# atlas craftsman rebuild



## rustlek (Mar 2, 2013)

ive got the motor under the lathe and it has 2 belts. quite ratty and frayed. whats the best way to change them


----------



## davidh (Mar 2, 2013)

i changed my belts on my craftsman by buying the link belts (can't for the life of me think of the name of them but i will) that you can install without taking anything apart. . . . . . . they are the cats meow. i'll remember the name and add to the post later.


----------



## GaryK (Mar 2, 2013)

davidh said:


> i changed my belts on my craftsman by buying the link belts (can't for the life of me think of the name of them but i will) that you can install without taking anything apart. . . . . . .  they are the cats a**.  i'll remember the name and add to the post later.

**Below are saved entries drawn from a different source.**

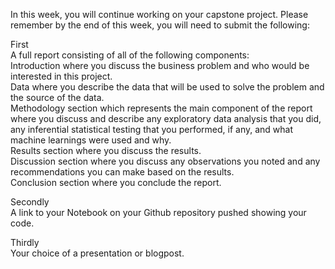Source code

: In this week, you will continue working on your capstone project. Please remember by the end of this week, you will need to submit the following:

First<br>
A full report consisting of all of the following components:<br>
Introduction where you discuss the business problem and who would be interested in this project.<br>
Data where you describe the data that will be used to solve the problem and the source of the data.<br>
Methodology section which represents the main component of the report where you discuss and describe any exploratory data analysis that you did, any inferential statistical testing that you performed, if any, and what machine learnings were used and why.<br>
Results section where you discuss the results.<br>
Discussion section where you discuss any observations you noted and any recommendations you can make based on the results.<br>
Conclusion section where you conclude the report.<br>

Secondly<br>
A link to your Notebook on your Github repository pushed showing your code.<br>

Thirdly<br>
Your choice of a presentation or blogpost.<br>
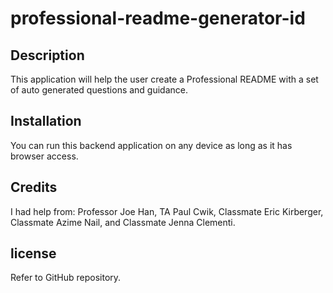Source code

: # professional-readme-generator-id

## Description

This application will help the user create a Professional README with a set of auto generated questions and guidance.

## Installation

You can run this backend application on any device as long as it has browser access.

## Credits

I had help from: Professor Joe Han, TA Paul Cwik, Classmate Eric Kirberger, Classmate Azime Nail, and Classmate Jenna Clementi.

## license

Refer to GitHub repository.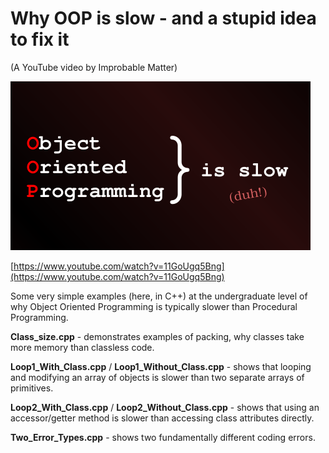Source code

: # Why OOP is slow - and a stupid idea to fix it

(A YouTube video by Improbable Matter)

<img src="https://github.com/Valentin-Aslanyan/OOP-video/blob/main/Thumbnail_Small.png">

[https://www.youtube.com/watch?v=11GoUgq5Bng](https://www.youtube.com/watch?v=11GoUgq5Bng)



Some very simple examples (here, in C++) at the undergraduate level of why Object Oriented Programming is typically slower than Procedural Programming.

**Class_size.cpp** - demonstrates examples of packing, why classes take more memory than classless code.

**Loop1_With_Class.cpp** / **Loop1_Without_Class.cpp** - shows that looping and modifying an array of objects is slower than two separate arrays of primitives.

**Loop2_With_Class.cpp** / **Loop2_Without_Class.cpp** - shows that using an accessor/getter method is slower than accessing class attributes directly.

**Two_Error_Types.cpp** - shows two fundamentally different coding errors.


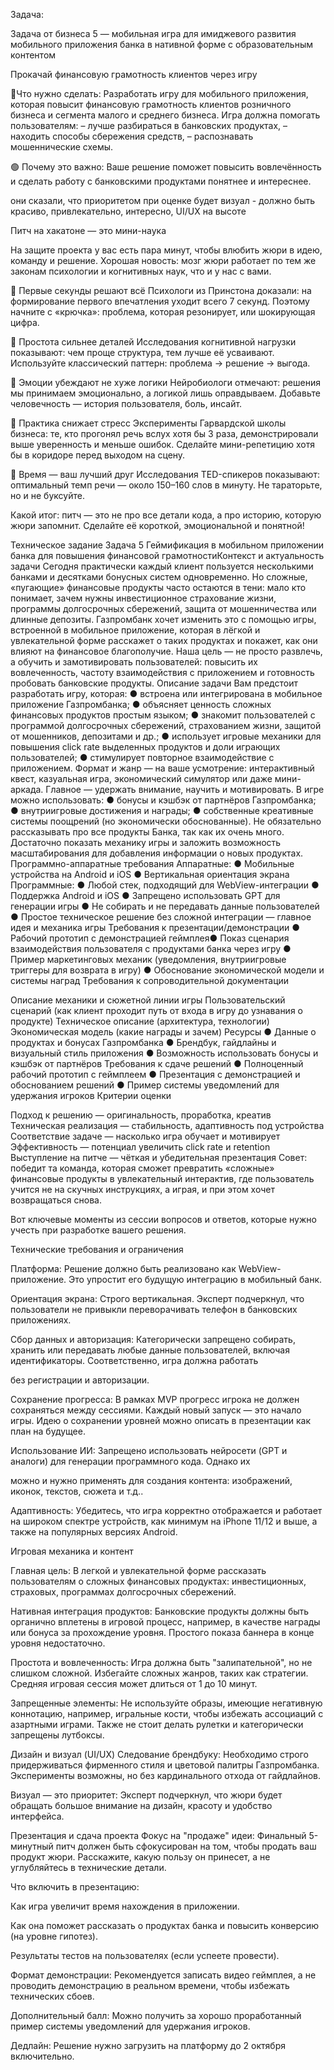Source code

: Задача:

Задача от бизнеса 5 — мобильная игра для имиджевого развития мобильного приложения банка в нативной форме с образовательным контентом

Прокачай финансовую грамотность клиентов через игру

🔴Что нужно сделать:
Разработать игру для мобильного приложения, которая повысит финансовую грамотность клиентов розничного бизнеса и сегмента малого и среднего бизнеса.
Игра должна помогать пользователям:
– лучше разбираться в банковских продуктах,
– находить способы сбережения средств,
– распознавать мошеннические схемы.

🟢 Почему это важно:
Ваше решение поможет повысить вовлечённость и сделать работу с банковскими продуктами понятнее и интереснее.


они сказали, что приоритетом при оценке будет визуал - должно быть красиво, привлекательно, интересно, UI/UX на высоте


Питч на хакатоне — это мини-наука 

На защите проекта у вас есть пара минут, чтобы влюбить жюри в идею, команду и решение. 
Хорошая новость: мозг жюри работает по тем же законам психологии и когнитивных наук, что и у нас с вами.

🔴 Первые секунды решают всё
Психологи из Принстона доказали: на формирование первого впечатления уходит всего 7 секунд. Поэтому начните с «крючка»: проблема, которая резонирует, или шокирующая цифра.

🔴 Простота сильнее деталей
Исследования когнитивной нагрузки показывают: чем проще структура, тем лучше её усваивают. Используйте классический паттерн: проблема → решение → выгода.

🔴 Эмоции убеждают не хуже логики
Нейробиологи отмечают: решения мы принимаем эмоционально, а логикой лишь оправдываем. Добавьте человечность — история пользователя, боль, инсайт.

🔴 Практика снижает стресс
Эксперименты Гарвардской школы бизнеса: те, кто прогонял речь вслух хотя бы 3 раза, демонстрировали выше уверенность и меньше ошибок. Сделайте мини-репетицию хотя бы в коридоре перед выходом на сцену.

🔴 Время — ваш лучший друг
Исследования TED-спикеров показывают: оптимальный темп речи — около 150–160 слов в минуту. 
Не тараторьте, но и не буксуйте.

Какой итог: питч — это не про все детали кода, а про историю, которую жюри запомнит. 
Сделайте её короткой, эмоциональной и понятной!

Техническое задание
Задача 5
Геймификация в мобильном
приложении банка для повышения
финансовой грамотностиКонтекст и актуальность задачи
Сегодня практически каждый клиент пользуется несколькими банками и десятками бонусных систем
одновременно. Но сложные, «пугающие» финансовые продукты часто остаются в тени: мало кто
понимает, зачем нужны инвестиционное страхование жизни, программы долгосрочных сбережений,
защита от мошенничества или длинные депозиты.
Газпромбанк хочет изменить это с помощью игры, встроенной в мобильное приложение, которая в
лёгкой и увлекательной форме расскажет о таких продуктах и покажет, как они влияют на финансовое
благополучие.
Наша цель — не просто развлечь, а обучить и замотивировать пользователей: повысить их
вовлеченность, частоту взаимодействия с приложением и готовность пробовать банковские продукты.
Описание задачи
Вам предстоит разработать игру, которая:
● встроена или интегрирована в мобильное приложение Газпромбанка;
● объясняет ценность сложных финансовых продуктов простым языком;
● знакомит пользователей с программой долгосрочных сбережений, страхованием жизни, защитой
от мошенников, депозитами и др.;
● использует игровые механики для повышения click rate выделенных продуктов и доли играющих
пользователей;
● стимулирует повторное взаимодействие с приложением.
Формат и жанр — на ваше усмотрение: интерактивный квест, казуальная игра, экономический
симулятор или даже мини-аркада. Главное — удержать внимание, научить и мотивировать.
В игре можно использовать:
● бонусы и кэшбэк от партнёров Газпромбанка;
● внутриигровые достижения и награды;
● собственные креативные системы поощрений (но экономически обоснованные).
Не обязательно рассказывать про все продукты Банка, так как их очень много. Достаточно показать
механику игры и заложить возможность масштабирования для добавления информации о новых
продуктах.
Программно-аппаратные требования
Аппаратные:
● Мобильные устройства на Android и iOS
● Вертикальная ориентация экрана
Программные:
● Любой стек, подходящий для WebView-интеграции
● Поддержка Android и iOS
● Запрещено использовать GPT для генерации игры
● Не собирать и не передавать данные пользователей
● Простое техническое решение без сложной интеграции — главное идея и механика игры
Требования к презентации/демонстрации
● Рабочий прототип с демонстрацией геймплея● Показ сценария взаимодействия пользователя с продуктами банка через игру
● Пример маркетинговых механик (уведомления, внутриигровые триггеры для возврата в игру)
● Обоснование экономической модели и системы наград
Требования к сопроводительной документации

Описание механики и сюжетной линии игры
Пользовательский сценарий (как клиент проходит путь от входа в игру до узнавания о продукте)
Техническое описание (архитектура, технологии)
Экономическая модель (какие награды и зачем)
Ресурсы
● Данные о продуктах и бонусах Газпромбанка
● Брендбук, гайдлайны и визуальный стиль приложения
● Возможность использовать бонусы и кэшбэк от партнёров
Требования к сдаче решений
● Полноценный рабочий прототип с геймплеем
● Презентация с демонстрацией и обоснованием решений
● Пример системы уведомлений для удержания игроков
Критерии оценки

Подход к решению — оригинальность, проработка, креатив
Техническая реализация — стабильность, адаптивность под устройства
Соответствие задаче — насколько игра обучает и мотивирует
Эффективность — потенциал увеличить click rate и retention
Выступление на питче — чёткая и убедительная презентация
Совет: победит та команда, которая сможет превратить «сложные» финансовые продукты в
увлекательный интерактив, где пользователь учится не на скучных инструкциях, а играя, и при этом хочет
возвращаться снова.



Вот ключевые моменты из сессии вопросов и ответов, которые нужно учесть при разработке вашего решения.

Технические требования и ограничения

Платформа: Решение должно быть реализовано как WebView-приложение. Это упростит его будущую интеграцию в мобильный банк.



Ориентация экрана: Строго вертикальная. Эксперт подчеркнул, что пользователи не привыкли переворачивать телефон в банковских приложениях.



Сбор данных и авторизация: Категорически запрещено собирать, хранить или передавать любые данные пользователей, включая идентификаторы. Соответственно, игра должна работать 




без регистрации и авторизации.

Сохранение прогресса: В рамках MVP прогресс игрока не должен сохраняться между сессиями. Каждый новый запуск — это начало игры. Идею о сохранении уровней можно описать в презентации как план на будущее.



Использование ИИ: Запрещено использовать нейросети (GPT и аналоги) для генерации программного кода. Однако их 



можно и нужно применять для создания контента: изображений, иконок, текстов, сюжета и т.д..



Адаптивность: Убедитесь, что игра корректно отображается и работает на широком спектре устройств, как минимум на iPhone 11/12 и выше, а также на популярных версиях Android.

Игровая механика и контент

Главная цель: В легкой и увлекательной форме рассказать пользователям о сложных финансовых продуктах: инвестиционных, страховых, программах долгосрочных сбережений.



Нативная интеграция продуктов: Банковские продукты должны быть органично вплетены в игровой процесс, например, в качестве награды или бонуса за прохождение уровня. Простого показа баннера в конце уровня недостаточно.




Простота и вовлеченность: Игра должна быть "залипательной", но не слишком сложной. Избегайте сложных жанров, таких как стратегии. Средняя игровая сессия может длиться от 1 до 10 минут.




Запрещенные элементы: Не используйте образы, имеющие негативную коннотацию, например, игральные кости, чтобы избежать ассоциаций с азартными играми. Также не стоит делать рулетки и категорически запрещены лутбоксы.


Дизайн и визуал (UI/UX)
Следование брендбуку: Необходимо строго придерживаться фирменного стиля и цветовой палитры Газпромбанка. Эксперименты возможны, но без кардинального отхода от гайдлайнов.



Визуал — это приоритет: Эксперт подчеркнул, что жюри будет обращать большое внимание на дизайн, красоту и удобство интерфейса.

Презентация и сдача проекта
Фокус на "продаже" идеи: Финальный 5-минутный питч должен быть сфокусирован на том, чтобы продать ваш продукт жюри. Расскажите, какую пользу он принесет, а не углубляйтесь в технические детали.


Что включить в презентацию:

Как игра увеличит время нахождения в приложении.

Как она поможет рассказать о продуктах банка и повысить конверсию (на уровне гипотез).

Результаты тестов на пользователях (если успеете провести).


Формат демонстрации: Рекомендуется записать видео геймплея, а не проводить демонстрацию в реальном времени, чтобы избежать технических сбоев.


Дополнительный балл: Можно получить за хорошо проработанный пример системы уведомлений для удержания игроков.


Дедлайн: Решение нужно загрузить на платформу до 2 октября включительно.
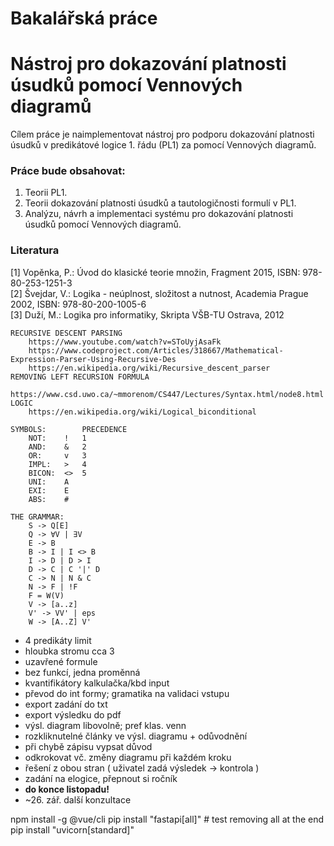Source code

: # Bakalářská práce
# Nástroj pro dokazování platnosti úsudků pomocí Vennových diagramů

Cílem práce je naimplementovat nástroj pro podporu dokazování platnosti úsudků v predikátové logice 1. řádu (PL1) za pomocí Vennových diagramů.

### Práce bude obsahovat:
1. Teorii PL1.
3. Teorii dokazování platnosti úsudků a tautologičnosti formulí v PL1.
4. Analýzu, návrh a implementaci systému pro dokazování platnosti úsudků pomocí Vennových diagramů.

### Literatura
[1] Vopěnka, P.: Úvod do klasické teorie množin, Fragment 2015, ISBN: 978-80-253-1251-3  
[2] Švejdar, V.: Logika - neúplnost, složitost a nutnost, Academia Prague 2002, ISBN: 978-80-200-1005-6  
[3] Duží, M.: Logika pro informatiky, Skripta VŠB-TU Ostrava, 2012


    RECURSIVE DESCENT PARSING
        https://www.youtube.com/watch?v=SToUyjAsaFk
        https://www.codeproject.com/Articles/318667/Mathematical-Expression-Parser-Using-Recursive-Des
        https://en.wikipedia.org/wiki/Recursive_descent_parser
    REMOVING LEFT RECURSION FORMULA
        https://www.csd.uwo.ca/~mmorenom/CS447/Lectures/Syntax.html/node8.html
    LOGIC
        https://en.wikipedia.org/wiki/Logical_biconditional

    SYMBOLS:        PRECEDENCE
        NOT:    !   1
        AND:    &   2  
        OR:     v   3
        IMPL:   >   4
        BICON:  <>  5
        UNI:    A
        EXI:    E
        ABS:    #
    
    THE GRAMMAR:
        S -> Q[E]
        Q -> ∀V | ∃V
        E -> B
        B -> I | I <> B
        I -> D | D > I
        D -> C | C '|' D
        C -> N | N & C
        N -> F | !F
        F = W(V)
        V -> [a..z]
        V' -> VV' | eps
        W -> [A..Z] V'

* 4 predikáty limit
* hloubka stromu cca 3
* uzavřené formule
* bez funkcí, jedna proměnná
* kvantifikátory kalkulačka/kbd input
* převod do int formy; gramatika na validaci vstupu
* export zadání do txt
* export výsledku do pdf
* výsl. diagram libovolně; pref klas. venn
* rozkliknutelné články ve výsl. diagramu + odůvodnění
* při chybě zápisu vypsat důvod
* odkrokovat vč. změny diagramu při každém kroku
* řešení z obou stran ( uživatel zadá výsledek -> kontrola )
* zadání na elogice, přepnout si ročník 
* **do konce listopadu!**
* ~26. zář. další konzultace


npm install -g @vue/cli
pip install "fastapi[all]" # test removing all at the end
pip install "uvicorn[standard]"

FENNER makes them. You can find them on ebay among other places. 




rustlek said:


> ive got the motor under the lathe and it has 2  belts. quite ratty and frayed. whats the best way to change them



It's the best bet unless you are looking to take the head apart.

Gary


----------



## pdentrem (Mar 2, 2013)

I use the Fenner Powertwist at the shop and at home in my shop for anything that takes longer than an hour to replace a standard belt. If disassembly is required then it is a no brainer, it gets a Fenner.
Pierre


----------



## cbtrek (Mar 3, 2013)

I ordered from McMaster Carr because they ship so fast,:ups:here is the link and data. It's not cheap but you don't have to take you equipment apart and there is less belt noise. You can also buy from many others.

http://www.mcmaster.com/#catalog/119/1042/=lpwk9j



Install or replace belts in just seconds without taking your drive components apart.Simply use this belting, which allows you to add or remove links with a quick twist of the wrist.Belting is made of urethane elastomer that's reinforced with polyester fabric. You can use it to replace urethane, rubber, and leather round belts. Color is red.*To Order:* Please specify length up to a maximum length of 25 ft.


----------



## rustlek (Mar 17, 2013)

thanks guys i found some at harbor freight anybody use them before


----------



## kd4gij (Mar 17, 2013)

I am using the ones from HF and thay havebeen working fine for 5 years now.


----------